PROBLEM TO WORK ON
Take the entries that follow and write them out again, word for word.

****

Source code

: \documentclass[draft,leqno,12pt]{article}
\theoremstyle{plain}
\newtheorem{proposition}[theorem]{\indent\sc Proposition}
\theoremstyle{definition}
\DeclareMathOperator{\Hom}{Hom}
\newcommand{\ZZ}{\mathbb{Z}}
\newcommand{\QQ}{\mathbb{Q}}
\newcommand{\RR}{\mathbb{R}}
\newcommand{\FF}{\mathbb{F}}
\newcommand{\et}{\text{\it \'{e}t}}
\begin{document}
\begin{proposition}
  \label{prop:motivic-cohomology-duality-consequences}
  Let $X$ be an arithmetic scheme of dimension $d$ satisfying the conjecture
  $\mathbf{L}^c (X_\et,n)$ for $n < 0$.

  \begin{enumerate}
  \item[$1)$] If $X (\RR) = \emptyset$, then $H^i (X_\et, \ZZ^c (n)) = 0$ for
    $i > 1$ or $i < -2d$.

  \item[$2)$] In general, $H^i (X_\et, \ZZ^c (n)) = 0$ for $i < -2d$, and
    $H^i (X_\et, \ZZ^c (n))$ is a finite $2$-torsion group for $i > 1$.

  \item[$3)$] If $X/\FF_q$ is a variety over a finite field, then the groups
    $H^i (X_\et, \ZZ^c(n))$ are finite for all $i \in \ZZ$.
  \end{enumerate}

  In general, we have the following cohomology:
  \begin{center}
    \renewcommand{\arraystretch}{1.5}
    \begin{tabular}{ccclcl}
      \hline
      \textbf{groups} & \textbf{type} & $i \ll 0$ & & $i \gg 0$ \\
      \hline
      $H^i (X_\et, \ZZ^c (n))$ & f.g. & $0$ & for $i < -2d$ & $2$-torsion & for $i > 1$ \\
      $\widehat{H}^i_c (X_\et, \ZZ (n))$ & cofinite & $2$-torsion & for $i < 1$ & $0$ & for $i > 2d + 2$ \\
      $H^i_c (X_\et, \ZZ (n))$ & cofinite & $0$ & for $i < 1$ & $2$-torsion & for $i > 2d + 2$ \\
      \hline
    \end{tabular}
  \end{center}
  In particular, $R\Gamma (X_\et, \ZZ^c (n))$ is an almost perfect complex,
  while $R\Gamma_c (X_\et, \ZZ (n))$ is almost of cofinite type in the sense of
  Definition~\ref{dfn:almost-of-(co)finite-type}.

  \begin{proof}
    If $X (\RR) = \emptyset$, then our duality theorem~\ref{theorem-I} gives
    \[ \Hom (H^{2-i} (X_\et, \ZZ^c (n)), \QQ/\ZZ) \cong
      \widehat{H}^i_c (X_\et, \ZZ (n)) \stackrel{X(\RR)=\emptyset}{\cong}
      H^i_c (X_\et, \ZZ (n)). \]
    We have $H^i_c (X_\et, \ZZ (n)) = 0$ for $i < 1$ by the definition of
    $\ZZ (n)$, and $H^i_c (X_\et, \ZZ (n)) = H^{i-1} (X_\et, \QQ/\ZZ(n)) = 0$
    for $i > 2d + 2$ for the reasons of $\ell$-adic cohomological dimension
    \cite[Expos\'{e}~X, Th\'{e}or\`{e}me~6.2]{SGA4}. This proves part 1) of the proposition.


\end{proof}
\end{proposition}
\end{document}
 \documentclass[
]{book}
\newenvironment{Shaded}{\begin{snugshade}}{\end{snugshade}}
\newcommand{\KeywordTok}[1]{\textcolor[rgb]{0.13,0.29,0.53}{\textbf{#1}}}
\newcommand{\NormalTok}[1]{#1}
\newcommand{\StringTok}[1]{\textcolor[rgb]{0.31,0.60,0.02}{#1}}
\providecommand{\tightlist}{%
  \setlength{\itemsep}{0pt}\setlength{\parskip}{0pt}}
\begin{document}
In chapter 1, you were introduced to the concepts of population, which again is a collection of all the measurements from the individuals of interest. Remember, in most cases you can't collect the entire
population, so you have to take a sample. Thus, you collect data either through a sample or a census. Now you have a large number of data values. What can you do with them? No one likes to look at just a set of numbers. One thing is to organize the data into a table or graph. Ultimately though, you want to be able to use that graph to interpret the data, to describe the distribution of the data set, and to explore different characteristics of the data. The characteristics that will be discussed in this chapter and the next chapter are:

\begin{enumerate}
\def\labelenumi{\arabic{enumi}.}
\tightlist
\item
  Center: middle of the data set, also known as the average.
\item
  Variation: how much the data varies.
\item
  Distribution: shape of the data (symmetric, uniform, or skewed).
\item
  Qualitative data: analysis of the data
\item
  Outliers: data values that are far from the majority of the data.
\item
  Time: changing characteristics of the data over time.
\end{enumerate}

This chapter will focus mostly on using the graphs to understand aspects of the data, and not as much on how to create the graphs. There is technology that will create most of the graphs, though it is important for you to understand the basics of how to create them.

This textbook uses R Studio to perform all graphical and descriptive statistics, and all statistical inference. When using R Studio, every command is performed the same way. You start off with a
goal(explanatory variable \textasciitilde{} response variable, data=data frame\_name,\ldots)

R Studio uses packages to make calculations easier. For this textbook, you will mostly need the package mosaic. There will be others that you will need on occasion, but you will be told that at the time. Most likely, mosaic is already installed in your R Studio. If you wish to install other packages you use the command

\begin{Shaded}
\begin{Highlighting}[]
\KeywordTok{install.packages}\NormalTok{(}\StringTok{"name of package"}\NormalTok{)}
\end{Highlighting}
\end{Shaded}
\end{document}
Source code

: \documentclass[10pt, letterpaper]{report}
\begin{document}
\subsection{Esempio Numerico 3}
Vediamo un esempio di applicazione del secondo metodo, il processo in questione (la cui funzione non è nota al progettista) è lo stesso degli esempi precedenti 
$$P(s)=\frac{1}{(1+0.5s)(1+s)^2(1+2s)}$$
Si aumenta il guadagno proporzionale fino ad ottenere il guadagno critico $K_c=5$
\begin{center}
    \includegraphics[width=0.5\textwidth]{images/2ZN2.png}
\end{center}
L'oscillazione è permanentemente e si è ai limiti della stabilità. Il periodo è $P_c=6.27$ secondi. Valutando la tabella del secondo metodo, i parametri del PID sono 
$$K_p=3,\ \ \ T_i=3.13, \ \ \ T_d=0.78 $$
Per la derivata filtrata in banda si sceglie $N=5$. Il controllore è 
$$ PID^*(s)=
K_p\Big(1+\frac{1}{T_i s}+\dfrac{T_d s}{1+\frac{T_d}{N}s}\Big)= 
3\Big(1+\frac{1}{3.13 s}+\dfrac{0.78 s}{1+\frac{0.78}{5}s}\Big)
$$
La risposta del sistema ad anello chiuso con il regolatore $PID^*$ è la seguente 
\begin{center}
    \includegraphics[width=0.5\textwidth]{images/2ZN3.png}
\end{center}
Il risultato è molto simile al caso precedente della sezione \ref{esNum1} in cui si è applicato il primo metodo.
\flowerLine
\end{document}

****

EXERCISE SOLUTION
Source code

: \documentclass[draft,leqno,12pt]{article}
\theoremstyle{plain}
\newtheorem{proposition}[theorem]{\indent\sc Proposition}
\theoremstyle{definition}
\DeclareMathOperator{\Hom}{Hom}
\newcommand{\ZZ}{\mathbb{Z}}
\newcommand{\QQ}{\mathbb{Q}}
\newcommand{\RR}{\mathbb{R}}
\newcommand{\FF}{\mathbb{F}}
\newcommand{\et}{\text{\it \'{e}t}}
\begin{document}
\begin{proposition}
  \label{prop:motivic-cohomology-duality-consequences}
  Let $X$ be an arithmetic scheme of dimension $d$ satisfying the conjecture
  $\mathbf{L}^c (X_\et,n)$ for $n < 0$.

  \begin{enumerate}
  \item[$1)$] If $X (\RR) = \emptyset$, then $H^i (X_\et, \ZZ^c (n)) = 0$ for
    $i > 1$ or $i < -2d$.

  \item[$2)$] In general, $H^i (X_\et, \ZZ^c (n)) = 0$ for $i < -2d$, and
    $H^i (X_\et, \ZZ^c (n))$ is a finite $2$-torsion group for $i > 1$.

  \item[$3)$] If $X/\FF_q$ is a variety over a finite field, then the groups
    $H^i (X_\et, \ZZ^c(n))$ are finite for all $i \in \ZZ$.
  \end{enumerate}

  In general, we have the following cohomology:
  \begin{center}
    \renewcommand{\arraystretch}{1.5}
    \begin{tabular}{ccclcl}
      \hline
      \textbf{groups} & \textbf{type} & $i \ll 0$ & & $i \gg 0$ \\
      \hline
      $H^i (X_\et, \ZZ^c (n))$ & f.g. & $0$ & for $i < -2d$ & $2$-torsion & for $i > 1$ \\
      $\widehat{H}^i_c (X_\et, \ZZ (n))$ & cofinite & $2$-torsion & for $i < 1$ & $0$ & for $i > 2d + 2$ \\
      $H^i_c (X_\et, \ZZ (n))$ & cofinite & $0$ & for $i < 1$ & $2$-torsion & for $i > 2d + 2$ \\
      \hline
    \end{tabular}
  \end{center}
  In particular, $R\Gamma (X_\et, \ZZ^c (n))$ is an almost perfect complex,
  while $R\Gamma_c (X_\et, \ZZ (n))$ is almost of cofinite type in the sense of
  Definition~\ref{dfn:almost-of-(co)finite-type}.

  \begin{proof}
    If $X (\RR) = \emptyset$, then our duality theorem~\ref{theorem-I} gives
    \[ \Hom (H^{2-i} (X_\et, \ZZ^c (n)), \QQ/\ZZ) \cong
      \widehat{H}^i_c (X_\et, \ZZ (n)) \stackrel{X(\RR)=\emptyset}{\cong}
      H^i_c (X_\et, \ZZ (n)). \]
    We have $H^i_c (X_\et, \ZZ (n)) = 0$ for $i < 1$ by the definition of
    $\ZZ (n)$, and $H^i_c (X_\et, \ZZ (n)) = H^{i-1} (X_\et, \QQ/\ZZ(n)) = 0$
    for $i > 2d + 2$ for the reasons of $\ell$-adic cohomological dimension
    \cite[Expos\'{e}~X, Th\'{e}or\`{e}me~6.2]{SGA4}. This proves part 1) of the proposition.


\end{proof}
\end{proposition}
\end{document}
 \documentclass[
]{book}
\newenvironment{Shaded}{\begin{snugshade}}{\end{snugshade}}
\newcommand{\KeywordTok}[1]{\textcolor[rgb]{0.13,0.29,0.53}{\textbf{#1}}}
\newcommand{\NormalTok}[1]{#1}
\newcommand{\StringTok}[1]{\textcolor[rgb]{0.31,0.60,0.02}{#1}}
\providecommand{\tightlist}{%
  \setlength{\itemsep}{0pt}\setlength{\parskip}{0pt}}
\begin{document}
In chapter 1, you were introduced to the concepts of population, which again is a collection of all the measurements from the individuals of interest. Remember, in most cases you can't collect the entire
population, so you have to take a sample. Thus, you collect data either through a sample or a census. Now you have a large number of data values. What can you do with them? No one likes to look at just a set of numbers. One thing is to organize the data into a table or graph. Ultimately though, you want to be able to use that graph to interpret the data, to describe the distribution of the data set, and to explore different characteristics of the data. The characteristics that will be discussed in this chapter and the next chapter are:

\begin{enumerate}
\def\labelenumi{\arabic{enumi}.}
\tightlist
\item
  Center: middle of the data set, also known as the average.
\item
  Variation: how much the data varies.
\item
  Distribution: shape of the data (symmetric, uniform, or skewed).
\item
  Qualitative data: analysis of the data
\item
  Outliers: data values that are far from the majority of the data.
\item
  Time: changing characteristics of the data over time.
\end{enumerate}

This chapter will focus mostly on using the graphs to understand aspects of the data, and not as much on how to create the graphs. There is technology that will create most of the graphs, though it is important for you to understand the basics of how to create them.

This textbook uses R Studio to perform all graphical and descriptive statistics, and all statistical inference. When using R Studio, every command is performed the same way. You start off with a
goal(explanatory variable \textasciitilde{} response variable, data=data frame\_name,\ldots)

R Studio uses packages to make calculations easier. For this textbook, you will mostly need the package mosaic. There will be others that you will need on occasion, but you will be told that at the time. Most likely, mosaic is already installed in your R Studio. If you wish to install other packages you use the command

\begin{Shaded}
\begin{Highlighting}[]
\KeywordTok{install.packages}\NormalTok{(}\StringTok{"name of package"}\NormalTok{)}
\end{Highlighting}
\end{Shaded}
\end{document}
Source code

: \documentclass[10pt, letterpaper]{report}
\begin{document}
\subsection{Esempio Numerico 3}
Vediamo un esempio di applicazione del secondo metodo, il processo in questione (la cui funzione non è nota al progettista) è lo stesso degli esempi precedenti 
$$P(s)=\frac{1}{(1+0.5s)(1+s)^2(1+2s)}$$
Si aumenta il guadagno proporzionale fino ad ottenere il guadagno critico $K_c=5$
\begin{center}
    \includegraphics[width=0.5\textwidth]{images/2ZN2.png}
\end{center}
L'oscillazione è permanentemente e si è ai limiti della stabilità. Il periodo è $P_c=6.27$ secondi. Valutando la tabella del secondo metodo, i parametri del PID sono 
$$K_p=3,\ \ \ T_i=3.13, \ \ \ T_d=0.78 $$
Per la derivata filtrata in banda si sceglie $N=5$. Il controllore è 
$$ PID^*(s)=
K_p\Big(1+\frac{1}{T_i s}+\dfrac{T_d s}{1+\frac{T_d}{N}s}\Big)= 
3\Big(1+\frac{1}{3.13 s}+\dfrac{0.78 s}{1+\frac{0.78}{5}s}\Big)
$$
La risposta del sistema ad anello chiuso con il regolatore $PID^*$ è la seguente 
\begin{center}
    \includegraphics[width=0.5\textwidth]{images/2ZN3.png}
\end{center}
Il risultato è molto simile al caso precedente della sezione \ref{esNum1} in cui si è applicato il primo metodo.
\flowerLine
\end{document}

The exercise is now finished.